Occasional Writer
Sep 3, 2018 · 3 min read

The problem with the Innovation industrial complex.

There are loads of thought leaders online. Some of them post the blandest of content garner thousands of likes, simply through the power of their personal. brand. Supposedly intelligent people seem scared to go against these emerging orthodoxies and so a new mainstream is created, just as rigid and unself-critical as that it replaced and with its own prophets.

This is the problem with innovation. It’s now an industry with its own rules and processes. Banks will invest if you tick the right boxes behaviourally and consultancies emerge with their previous experts suddenly branded as leaders in the new. Self appointed prophets and gurus emerge who’s words are hung on by all before them but who simply know how to play to the crowds.

At a micro level, inside it, this still feels like innovation but step back to the macro level and you can see it’s just another rigid culture that has emerged.

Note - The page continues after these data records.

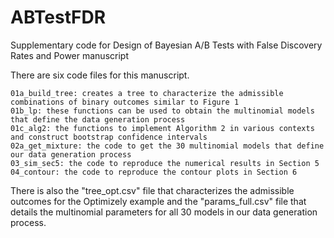 # ABTestFDR
Supplementary code for Design of Bayesian A/B Tests with False Discovery Rates and Power manuscript 

There are six code files for this manuscript.

    01a_build_tree: creates a tree to characterize the admissible combinations of binary outcomes similar to Figure 1
    01b_lp: these functions can be used to obtain the multinomial models that define the data generation process
	01c_alg2: the functions to implement Algorithm 2 in various contexts and construct bootstrap confidence intervals
	02a_get_mixture: the code to get the 30 multinomial models that define our data generation process
	03_sim_sec5: the code to reproduce the numerical results in Section 5
	04_contour: the code to reproduce the contour plots in Section 6

There is also the "tree_opt.csv" file that characterizes the admissible outcomes for the Optimizely example and the "params_full.csv" file that details the multinomial parameters for all 30 models in our data generation process.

We already have chief innovation officers, companies who solely exist to facilitate workshops using a particular methodology and bosses who create innovation departments. We can see this in Silicon Valley and how rigid it’s processes have become. The parting on the left is now the parting in the right.

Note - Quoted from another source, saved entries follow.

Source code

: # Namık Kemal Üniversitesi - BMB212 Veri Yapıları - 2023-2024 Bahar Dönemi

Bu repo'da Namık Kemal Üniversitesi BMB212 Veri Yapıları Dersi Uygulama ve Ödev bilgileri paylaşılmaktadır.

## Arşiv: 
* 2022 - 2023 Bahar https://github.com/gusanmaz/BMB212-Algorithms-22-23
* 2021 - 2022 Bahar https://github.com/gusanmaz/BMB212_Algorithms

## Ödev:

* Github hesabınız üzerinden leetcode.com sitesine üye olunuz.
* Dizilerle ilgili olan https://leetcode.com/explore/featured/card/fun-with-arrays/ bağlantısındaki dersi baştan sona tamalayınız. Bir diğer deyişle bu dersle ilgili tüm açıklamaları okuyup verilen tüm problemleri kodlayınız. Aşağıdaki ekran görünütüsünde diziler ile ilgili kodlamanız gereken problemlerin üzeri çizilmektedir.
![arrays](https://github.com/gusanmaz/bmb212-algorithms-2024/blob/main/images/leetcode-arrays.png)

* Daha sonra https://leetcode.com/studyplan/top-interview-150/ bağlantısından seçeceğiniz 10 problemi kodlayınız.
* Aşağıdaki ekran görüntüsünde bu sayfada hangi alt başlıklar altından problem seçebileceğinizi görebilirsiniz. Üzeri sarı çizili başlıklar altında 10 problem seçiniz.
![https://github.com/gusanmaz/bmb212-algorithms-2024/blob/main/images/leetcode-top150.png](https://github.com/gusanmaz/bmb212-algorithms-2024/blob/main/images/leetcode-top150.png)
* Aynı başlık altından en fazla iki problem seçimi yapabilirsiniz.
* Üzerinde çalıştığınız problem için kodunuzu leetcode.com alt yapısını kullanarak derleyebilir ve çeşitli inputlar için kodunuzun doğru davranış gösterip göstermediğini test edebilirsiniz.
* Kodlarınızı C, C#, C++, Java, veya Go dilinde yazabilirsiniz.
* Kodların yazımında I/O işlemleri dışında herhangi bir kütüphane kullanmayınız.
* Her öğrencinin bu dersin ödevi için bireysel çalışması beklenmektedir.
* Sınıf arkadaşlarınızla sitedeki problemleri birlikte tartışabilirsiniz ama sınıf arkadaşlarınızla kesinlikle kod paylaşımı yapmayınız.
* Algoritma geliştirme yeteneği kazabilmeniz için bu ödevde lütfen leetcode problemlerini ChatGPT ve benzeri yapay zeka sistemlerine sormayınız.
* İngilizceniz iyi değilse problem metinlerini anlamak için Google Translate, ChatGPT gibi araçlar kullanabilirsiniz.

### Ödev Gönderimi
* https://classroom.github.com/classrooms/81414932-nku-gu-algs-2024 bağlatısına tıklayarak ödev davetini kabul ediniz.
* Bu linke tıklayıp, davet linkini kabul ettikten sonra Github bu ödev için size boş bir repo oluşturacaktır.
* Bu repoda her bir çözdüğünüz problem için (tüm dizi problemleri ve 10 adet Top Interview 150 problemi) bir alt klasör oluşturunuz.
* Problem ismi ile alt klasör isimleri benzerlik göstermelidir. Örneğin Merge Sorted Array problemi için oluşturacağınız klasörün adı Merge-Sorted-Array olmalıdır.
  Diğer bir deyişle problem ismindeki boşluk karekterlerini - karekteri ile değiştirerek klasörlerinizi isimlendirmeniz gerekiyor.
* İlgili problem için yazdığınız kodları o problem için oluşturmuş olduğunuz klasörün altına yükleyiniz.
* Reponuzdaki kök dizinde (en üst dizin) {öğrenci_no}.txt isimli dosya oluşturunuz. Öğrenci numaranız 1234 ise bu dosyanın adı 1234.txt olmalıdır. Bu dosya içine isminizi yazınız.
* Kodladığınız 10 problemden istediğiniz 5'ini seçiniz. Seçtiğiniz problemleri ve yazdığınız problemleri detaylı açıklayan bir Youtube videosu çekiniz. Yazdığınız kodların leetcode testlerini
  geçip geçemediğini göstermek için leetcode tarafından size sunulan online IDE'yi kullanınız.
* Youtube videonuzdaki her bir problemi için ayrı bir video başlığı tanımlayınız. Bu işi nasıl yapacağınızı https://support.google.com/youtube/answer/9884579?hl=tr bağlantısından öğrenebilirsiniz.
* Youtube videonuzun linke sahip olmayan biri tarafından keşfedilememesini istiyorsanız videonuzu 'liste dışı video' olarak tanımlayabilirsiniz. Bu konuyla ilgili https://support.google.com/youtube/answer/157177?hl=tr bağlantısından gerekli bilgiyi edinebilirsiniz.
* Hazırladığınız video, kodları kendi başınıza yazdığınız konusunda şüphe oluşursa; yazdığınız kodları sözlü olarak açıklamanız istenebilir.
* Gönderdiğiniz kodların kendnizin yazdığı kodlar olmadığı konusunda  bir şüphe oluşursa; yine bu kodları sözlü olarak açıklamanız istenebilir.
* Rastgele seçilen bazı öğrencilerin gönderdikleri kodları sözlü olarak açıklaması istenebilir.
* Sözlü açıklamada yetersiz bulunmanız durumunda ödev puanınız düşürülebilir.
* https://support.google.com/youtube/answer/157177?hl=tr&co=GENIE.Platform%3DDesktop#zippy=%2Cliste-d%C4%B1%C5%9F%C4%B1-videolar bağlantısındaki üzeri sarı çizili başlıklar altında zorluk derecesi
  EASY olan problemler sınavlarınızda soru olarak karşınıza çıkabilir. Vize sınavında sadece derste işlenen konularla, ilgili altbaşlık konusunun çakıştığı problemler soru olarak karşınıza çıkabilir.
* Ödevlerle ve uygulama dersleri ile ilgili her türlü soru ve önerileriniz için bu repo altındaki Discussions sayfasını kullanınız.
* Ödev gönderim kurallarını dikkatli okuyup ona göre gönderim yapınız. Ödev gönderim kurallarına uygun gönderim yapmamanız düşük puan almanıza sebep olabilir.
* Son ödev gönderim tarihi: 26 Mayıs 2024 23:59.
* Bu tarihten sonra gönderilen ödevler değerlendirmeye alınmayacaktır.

Over the summer I’ve talked to a number of people about innovation and most had little idea what they want. They know they actually don’t want radical change but they can’t quantify what they do want. Talk to them and they will switch off when confronted with the truly different. As a result their businesses don’t really innovate, they simply change and grow but wearing fancy clothes.

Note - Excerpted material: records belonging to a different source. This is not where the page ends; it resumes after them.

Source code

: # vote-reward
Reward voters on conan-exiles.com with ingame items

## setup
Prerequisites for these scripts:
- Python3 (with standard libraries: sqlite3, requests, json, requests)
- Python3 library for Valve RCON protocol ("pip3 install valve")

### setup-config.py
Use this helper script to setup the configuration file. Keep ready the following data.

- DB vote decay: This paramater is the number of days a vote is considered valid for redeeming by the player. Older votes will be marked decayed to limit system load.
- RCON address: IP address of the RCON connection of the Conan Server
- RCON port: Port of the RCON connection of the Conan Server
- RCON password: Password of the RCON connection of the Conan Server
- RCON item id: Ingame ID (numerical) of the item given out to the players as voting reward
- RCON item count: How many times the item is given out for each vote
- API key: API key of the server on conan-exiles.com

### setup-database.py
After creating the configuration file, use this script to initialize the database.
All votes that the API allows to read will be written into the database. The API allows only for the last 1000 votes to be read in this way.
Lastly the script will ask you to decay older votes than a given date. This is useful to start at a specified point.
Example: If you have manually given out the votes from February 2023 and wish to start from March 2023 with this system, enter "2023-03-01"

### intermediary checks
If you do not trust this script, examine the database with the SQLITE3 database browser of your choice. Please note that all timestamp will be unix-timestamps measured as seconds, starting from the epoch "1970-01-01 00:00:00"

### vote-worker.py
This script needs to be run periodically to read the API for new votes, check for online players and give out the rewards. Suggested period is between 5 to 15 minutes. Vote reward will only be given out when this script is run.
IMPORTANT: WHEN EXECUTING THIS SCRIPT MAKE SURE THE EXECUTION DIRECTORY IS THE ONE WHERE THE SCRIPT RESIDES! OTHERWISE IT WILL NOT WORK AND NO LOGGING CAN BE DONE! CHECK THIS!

So how should we tackle innovation? Well the point of innovation for me is that it should be incremental and behaviourally led. Look at people who truly innovate like artists and musicians , who aim forwards on a continual basis, talk to them and rapidly you discover they challenge their own base assumptions on a continual basis, each day refining their approach and this is one of the keys to their progress and development. They rarely try to challenge the larger systems, as a whole, but do it on a personal level. Sometimes they will change their approach in a large way but generally it’s micro changes. Businesses often think that change is larger and louder. They tackle the macro not the micro. But all of us should aim to challenge ourselves at least once a day.

Once you have enough people behaving like this then a genuine new culture will emerge and what’s more it will be rooted in it’s time and place and is ready able to exploit every opportunity this brings. We see it in the arts all the time, the zeitgeist emerges in precisely this way, not by being top down. An Elon Musk appears as a product of his culture , not as a messiah descending from the clouds. Culture simply doesn’t stick if it’s forced downwards, it has to be grown by each individual, look at fascist/communist art as an example of the ultimate sterility this creates.

So why not create the foundations by getting people ready to do something small but new each day? Get them to challenge one base assumption and listen to them, right up the chain?

I’m not a guru, no one listens to me, I couldn’t be fashionable if I tried, but I do practice this every day and if you look, I’ve enjoyed a terrifically interesting career and been engaged in some fantastic things with people I’ve helped now doing amazing things, changing the world in a human sized way.